## EXERCISE DIRECTIONS:
Extract every line below that contains the word "دستی".

## STUDY MATERIAL:
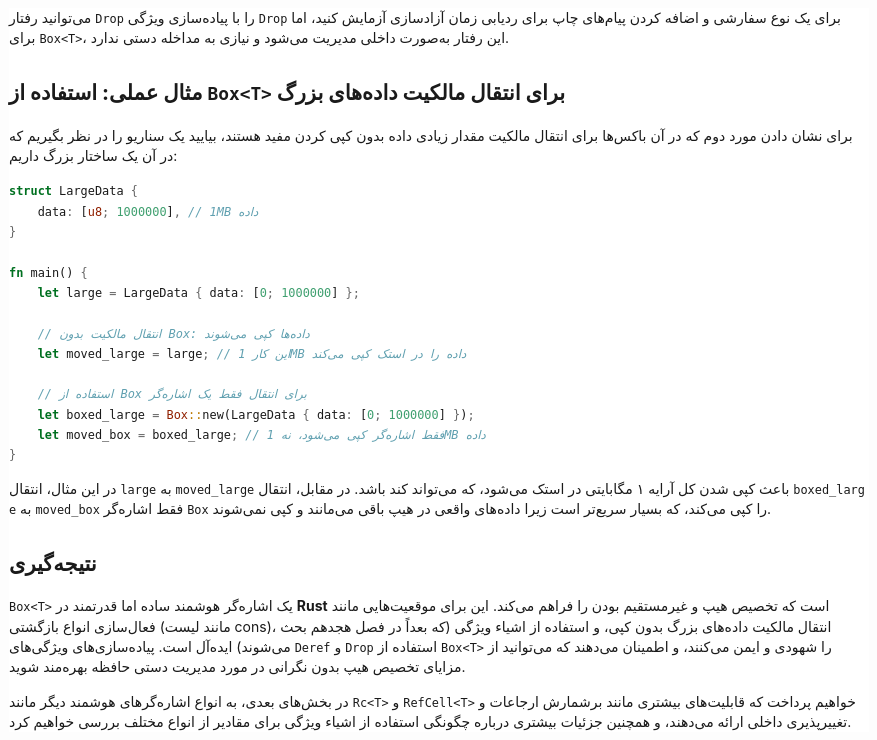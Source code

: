 می‌توانید رفتار `Drop` را با پیاده‌سازی ویژگی‌ `Drop` برای یک نوع سفارشی و اضافه کردن پیام‌های چاپ برای ردیابی زمان آزادسازی آزمایش کنید، اما برای `Box<T>`، این رفتار به‌صورت داخلی مدیریت می‌شود و نیازی به مداخله دستی ندارد.

## مثال عملی: استفاده از `Box<T>` برای انتقال مالکیت داده‌های بزرگ

برای نشان دادن مورد دوم که در آن باکس‌ها برای انتقال مالکیت مقدار زیادی داده بدون کپی کردن مفید هستند، بیایید یک سناریو را در نظر بگیریم که در آن یک ساختار بزرگ داریم:

```rust
struct LargeData {
    data: [u8; 1000000], // 1MB داده
}

fn main() {
    let large = LargeData { data: [0; 1000000] };
    
    // انتقال مالکیت بدون Box: داده‌ها کپی می‌شوند
    let moved_large = large; // این کار 1MB داده را در استک کپی می‌کند
    
    // استفاده از Box برای انتقال فقط یک اشاره‌گر
    let boxed_large = Box::new(LargeData { data: [0; 1000000] });
    let moved_box = boxed_large; // فقط اشاره‌گر کپی می‌شود، نه 1MB داده
}
```

در این مثال، انتقال `large` به `moved_large` باعث کپی شدن کل آرایه ۱ مگابایتی در استک می‌شود، که می‌تواند کند باشد. در مقابل، انتقال `boxed_large` به `moved_box` فقط اشاره‌گر `Box` را کپی می‌کند، که بسیار سریع‌تر است زیرا داده‌های واقعی در هیپ باقی می‌مانند و کپی نمی‌شوند.

## نتیجه‌گیری

`Box<T>` یک اشاره‌گر هوشمند ساده اما قدرتمند در **Rust** است که تخصیص هیپ و غیرمستقیم بودن را فراهم می‌کند. این برای موقعیت‌هایی مانند فعال‌سازی انواع بازگشتی (مانند لیست cons)، انتقال مالکیت داده‌های بزرگ بدون کپی، و استفاده از اشیاء ویژگی‌ (که بعداً در فصل هجدهم بحث می‌شوند) ایده‌آل است. پیاده‌سازی‌های ویژگی‌‌های `Deref` و `Drop` استفاده از `Box<T>` را شهودی و ایمن می‌کنند، و اطمینان می‌دهند که می‌توانید از مزایای تخصیص هیپ بدون نگرانی در مورد مدیریت دستی حافظه بهره‌مند شوید.

در بخش‌های بعدی، به انواع اشاره‌گرهای هوشمند دیگر مانند `Rc<T>` و `RefCell<T>` خواهیم پرداخت که قابلیت‌های بیشتری مانند برشمارش ارجاعات و تغییرپذیری داخلی ارائه می‌دهند، و همچنین جزئیات بیشتری درباره چگونگی استفاده از اشیاء ویژگی‌ برای مقادیر از انواع مختلف بررسی خواهیم کرد.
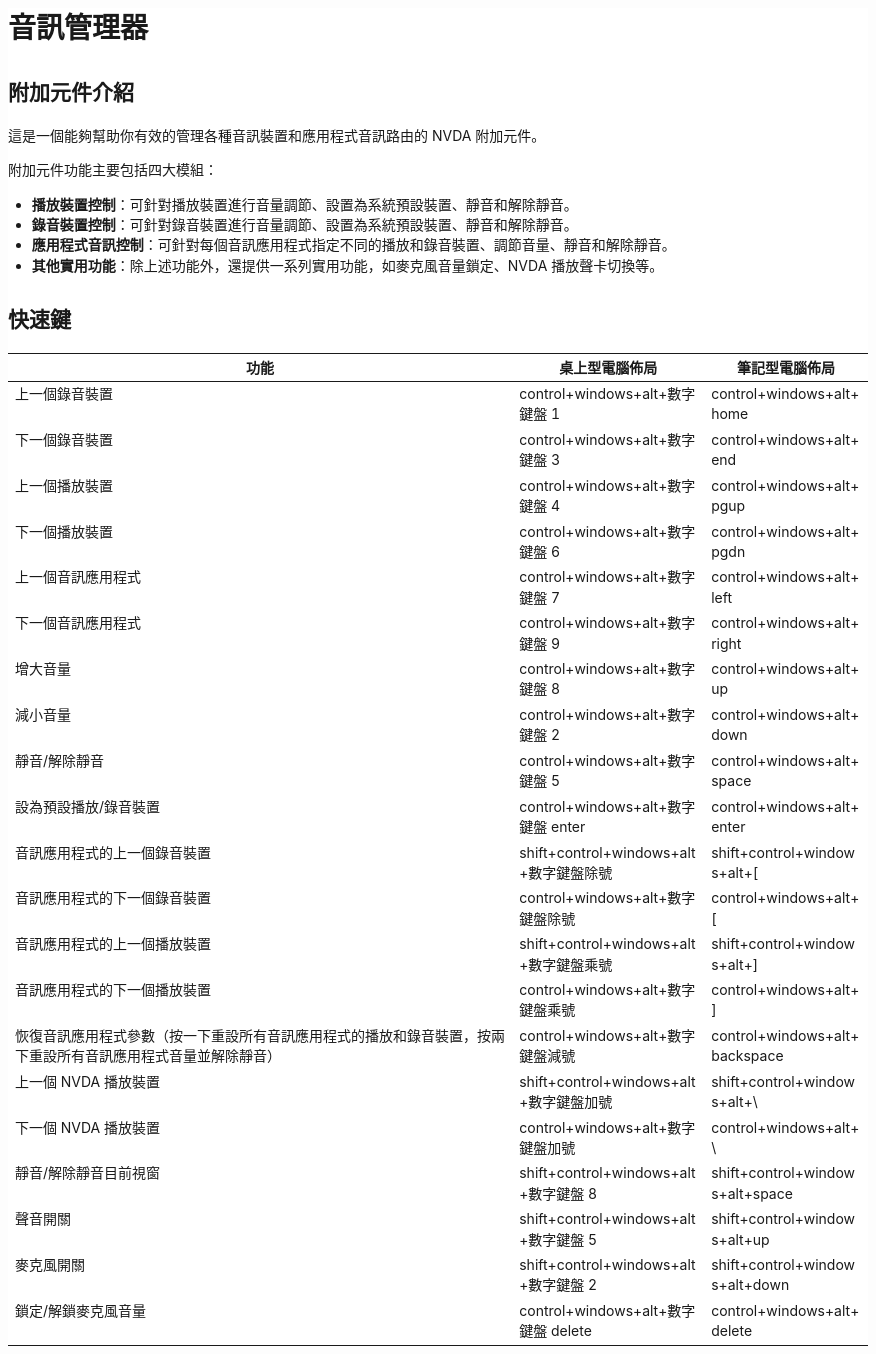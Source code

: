 # 音訊管理器

## 附加元件介紹

這是一個能夠幫助你有效的管理各種音訊裝置和應用程式音訊路由的 NVDA 附加元件。

附加元件功能主要包括四大模組：

- **播放裝置控制**：可針對播放裝置進行音量調節、設置為系統預設裝置、靜音和解除靜音。
- **錄音裝置控制**：可針對錄音裝置進行音量調節、設置為系統預設裝置、靜音和解除靜音。
- **應用程式音訊控制**：可針對每個音訊應用程式指定不同的播放和錄音裝置、調節音量、靜音和解除靜音。
- **其他實用功能**：除上述功能外，還提供一系列實用功能，如麥克風音量鎖定、NVDA 播放聲卡切換等。

## 快速鍵

| 功能                                                                                         | 桌上型電腦佈局                             | 筆記型電腦佈局                       |
| -------------------------------------------------------------------------------------------- | -------------------------------------- | -------------------------------- |
| 上一個錄音裝置                                                                               | control+windows+alt+數字鍵盤 1         | control+windows+alt+home         |
| 下一個錄音裝置                                                                               | control+windows+alt+數字鍵盤 3         | control+windows+alt+end         |
| 上一個播放裝置                                                                               | control+windows+alt+數字鍵盤 4         | control+windows+alt+pgup       |
| 下一個播放裝置                                                                               | control+windows+alt+數字鍵盤 6         | control+windows+alt+pgdn       |
| 上一個音訊應用程式                                                                               | control+windows+alt+數字鍵盤 7         | control+windows+alt+left       |
| 下一個音訊應用程式                                                                               | control+windows+alt+數字鍵盤 9         | control+windows+alt+right       |
| 增大音量                                                                                     | control+windows+alt+數字鍵盤 8         | control+windows+alt+up       |
| 減小音量                                                                                     | control+windows+alt+數字鍵盤 2         | control+windows+alt+down       |
| 靜音/解除靜音                                                                                | control+windows+alt+數字鍵盤 5         | control+windows+alt+space         |
| 設為預設播放/錄音裝置                                                                        | control+windows+alt+數字鍵盤 enter       | control+windows+alt+enter         |
| 音訊應用程式的上一個錄音裝置                                                                     | shift+control+windows+alt+數字鍵盤除號 | shift+control+windows+alt+[      |
| 音訊應用程式的下一個錄音裝置                                                                     | control+windows+alt+數字鍵盤除號       | control+windows+alt+[            |
| 音訊應用程式的上一個播放裝置                                                                     | shift+control+windows+alt+數字鍵盤乘號 | shift+control+windows+alt+]      |
| 音訊應用程式的下一個播放裝置                                                                     | control+windows+alt+數字鍵盤乘號       | control+windows+alt+]            |
| 恢復音訊應用程式參數（按一下重設所有音訊應用程式的播放和錄音裝置，按兩下重設所有音訊應用程式音量並解除靜音） | control+windows+alt+數字鍵盤減號       | control+windows+alt+backspace         |
| 上一個 NVDA 播放裝置                                                                         | shift+control+windows+alt+數字鍵盤加號 | shift+control+windows+alt+\      |
| 下一個 NVDA 播放裝置                                                                         | control+windows+alt+數字鍵盤加號       | control+windows+alt+\            |
| 靜音/解除靜音目前視窗                                                                        | shift+control+windows+alt+數字鍵盤 8   | shift+control+windows+alt+space   |
| 聲音開關                                                                                     | shift+control+windows+alt+數字鍵盤 5   | shift+control+windows+alt+up |
| 麥克風開關                                                                                   | shift+control+windows+alt+數字鍵盤 2   | shift+control+windows+alt+down |
| 鎖定/解鎖麥克風音量                                                                          | control+windows+alt+數字鍵盤 delete       | control+windows+alt+delete         |
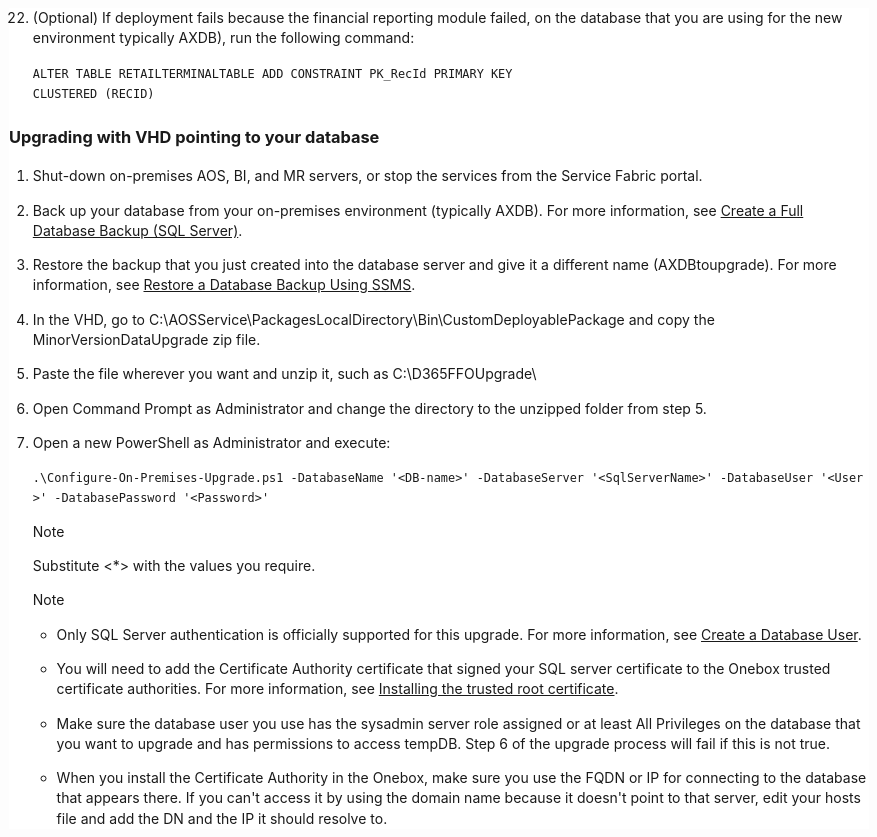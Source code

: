 22. (Optional) If deployment fails because the financial reporting module failed, on the database that you are using for the new environment typically AXDB), run the following command:

    ```
    ALTER TABLE RETAILTERMINALTABLE ADD CONSTRAINT PK_RecId PRIMARY KEY
    CLUSTERED (RECID)
    ```

### Upgrading with VHD pointing to your database

1.  Shut-down on-premises AOS, BI, and MR servers, or stop the services from the Service Fabric portal.

2.  Back up your database from your on-premises environment (typically AXDB). For more information, see [Create a Full Database Backup (SQL Server)](https://docs.microsoft.com/sql/relational-databases/backup-restore/create-a-full-database-backup-sql-server?view=sql-server-2017).

3.  Restore the backup that you just created into the database server and give it a different name (AXDBtoupgrade). For more information, see [Restore a Database Backup Using SSMS](https://docs.microsoft.com/sql/relational-databases/backup-restore/restore-a-database-backup-using-ssms?view=sql-server-2017).

4.  In the VHD, go to C:\\AOSService\\PackagesLocalDirectory\\Bin\\CustomDeployablePackage and copy the MinorVersionDataUpgrade zip file.

5.  Paste the file wherever you want and unzip it, such as C:\\D365FFOUpgrade\\

6.  Open Command Prompt as Administrator and change the directory to the unzipped folder from step 5.

7.  Open a new PowerShell as Administrator and execute:

	```
    .\Configure-On-Premises-Upgrade.ps1 -DatabaseName '<DB-name>' -DatabaseServer '<SqlServerName>' -DatabaseUser '<User>' -DatabasePassword '<Password>'
	```

    > [!NOTE]
    > Substitute \<\*\> with the values you require.

    > [!NOTE]
    > - Only SQL Server authentication is officially supported for this upgrade. For more information, see [Create a Database User](https://docs.microsoft.com/sql/relational-databases/security/authentication-access/create-a-database-user?view=sql-server-2017).
    >
    > - You will need to add the Certificate Authority certificate that signed your SQL server certificate to the Onebox trusted certificate authorities. For more information, see [Installing the trusted root certificate](https://docs.microsoft.com/skype-sdk/sdn/articles/installing-the-trusted-root-certificate). 
    >
    > - Make sure the database user you use has the sysadmin server role assigned or at least All Privileges on the database that you want to upgrade and has permissions to access tempDB. Step 6 of the upgrade process will fail if this is not true.
    >
    > - When you install the Certificate Authority in the Onebox, make sure you use the FQDN or IP for connecting to the database that appears there. If you can't access it by using the domain name because it doesn't point to that server, edit your hosts file and add the DN and the IP it should resolve to.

## EXPECTED ANSWER:
: می‌توانید رفتار `Drop` را با پیاده‌سازی ویژگی‌ `Drop` برای یک نوع سفارشی و اضافه کردن پیام‌های چاپ برای ردیابی زمان آزادسازی آزمایش کنید، اما برای `Box<T>`، این رفتار به‌صورت داخلی مدیریت می‌شود و نیازی به مداخله دستی ندارد.
`Box<T>` یک اشاره‌گر هوشمند ساده اما قدرتمند در **Rust** است که تخصیص هیپ و غیرمستقیم بودن را فراهم می‌کند. این برای موقعیت‌هایی مانند فعال‌سازی انواع بازگشتی (مانند لیست cons)، انتقال مالکیت داده‌های بزرگ بدون کپی، و استفاده از اشیاء ویژگی‌ (که بعداً در فصل هجدهم بحث می‌شوند) ایده‌آل است. پیاده‌سازی‌های ویژگی‌‌های `Deref` و `Drop` استفاده از `Box<T>` را شهودی و ایمن می‌کنند، و اطمینان می‌دهند که می‌توانید از مزایای تخصیص هیپ بدون نگرانی در مورد مدیریت دستی حافظه بهره‌مند شوید.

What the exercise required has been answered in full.